_TO DO_
Retype the listing that follows, leaving nothing out.

═════ LISTED RECORDS

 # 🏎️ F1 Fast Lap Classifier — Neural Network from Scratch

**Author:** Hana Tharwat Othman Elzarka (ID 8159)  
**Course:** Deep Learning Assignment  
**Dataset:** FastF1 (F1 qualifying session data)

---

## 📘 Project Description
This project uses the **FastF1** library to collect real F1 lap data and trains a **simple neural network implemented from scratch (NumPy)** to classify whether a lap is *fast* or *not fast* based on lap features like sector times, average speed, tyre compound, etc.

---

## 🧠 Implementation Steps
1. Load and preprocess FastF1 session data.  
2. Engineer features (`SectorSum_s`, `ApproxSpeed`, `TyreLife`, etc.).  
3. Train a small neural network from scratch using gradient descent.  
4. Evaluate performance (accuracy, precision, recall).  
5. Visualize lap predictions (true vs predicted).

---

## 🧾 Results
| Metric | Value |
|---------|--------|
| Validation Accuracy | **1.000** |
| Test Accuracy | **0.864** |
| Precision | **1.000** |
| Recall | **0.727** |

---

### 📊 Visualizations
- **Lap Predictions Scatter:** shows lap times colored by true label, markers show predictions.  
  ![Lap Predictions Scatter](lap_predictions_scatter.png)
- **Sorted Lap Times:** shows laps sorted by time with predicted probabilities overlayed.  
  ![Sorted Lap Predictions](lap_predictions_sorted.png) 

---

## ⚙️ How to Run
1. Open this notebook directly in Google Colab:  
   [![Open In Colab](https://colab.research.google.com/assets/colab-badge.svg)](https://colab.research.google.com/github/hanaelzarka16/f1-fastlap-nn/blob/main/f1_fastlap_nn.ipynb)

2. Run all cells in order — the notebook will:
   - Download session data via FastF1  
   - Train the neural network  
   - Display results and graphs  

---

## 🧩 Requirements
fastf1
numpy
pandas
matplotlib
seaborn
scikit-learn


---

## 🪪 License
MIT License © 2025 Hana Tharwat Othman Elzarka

══════════

_ANSWER AREA_
 # 🏎️ F1 Fast Lap Classifier — Neural Network from Scratch

**Author:** Hana Tharwat Othman Elzarka (ID 8159)  
**Course:** Deep Learning Assignment  
**Dataset:** FastF1 (F1 qualifying session data)

---

## 📘 Project Description
This project uses the **FastF1** library to collect real F1 lap data and trains a **simple neural network implemented from scratch (NumPy)** to classify whether a lap is *fast* or *not fast* based on lap features like sector times, average speed, tyre compound, etc.

---

## 🧠 Implementation Steps
1. Load and preprocess FastF1 session data.  
2. Engineer features (`SectorSum_s`, `ApproxSpeed`, `TyreLife`, etc.).  
3. Train a small neural network from scratch using gradient descent.  
4. Evaluate performance (accuracy, precision, recall).  
5. Visualize lap predictions (true vs predicted).

---

## 🧾 Results
| Metric | Value |
|---------|--------|
| Validation Accuracy | **1.000** |
| Test Accuracy | **0.864** |
| Precision | **1.000** |
| Recall | **0.727** |

---

### 📊 Visualizations
- **Lap Predictions Scatter:** shows lap times colored by true label, markers show predictions.  
  ![Lap Predictions Scatter](lap_predictions_scatter.png)
- **Sorted Lap Times:** shows laps sorted by time with predicted probabilities overlayed.  
  ![Sorted Lap Predictions](lap_predictions_sorted.png) 

---

## ⚙️ How to Run
1. Open this notebook directly in Google Colab:  
   [![Open In Colab](https://colab.research.google.com/assets/colab-badge.svg)](https://colab.research.google.com/github/hanaelzarka16/f1-fastlap-nn/blob/main/f1_fastlap_nn.ipynb)

2. Run all cells in order — the notebook will:
   - Download session data via FastF1  
   - Train the neural network  
   - Display results and graphs  

---

## 🧩 Requirements
fastf1
numpy
pandas
matplotlib
seaborn
scikit-learn


---

## 🪪 License
MIT License © 2025 Hana Tharwat Othman Elzarka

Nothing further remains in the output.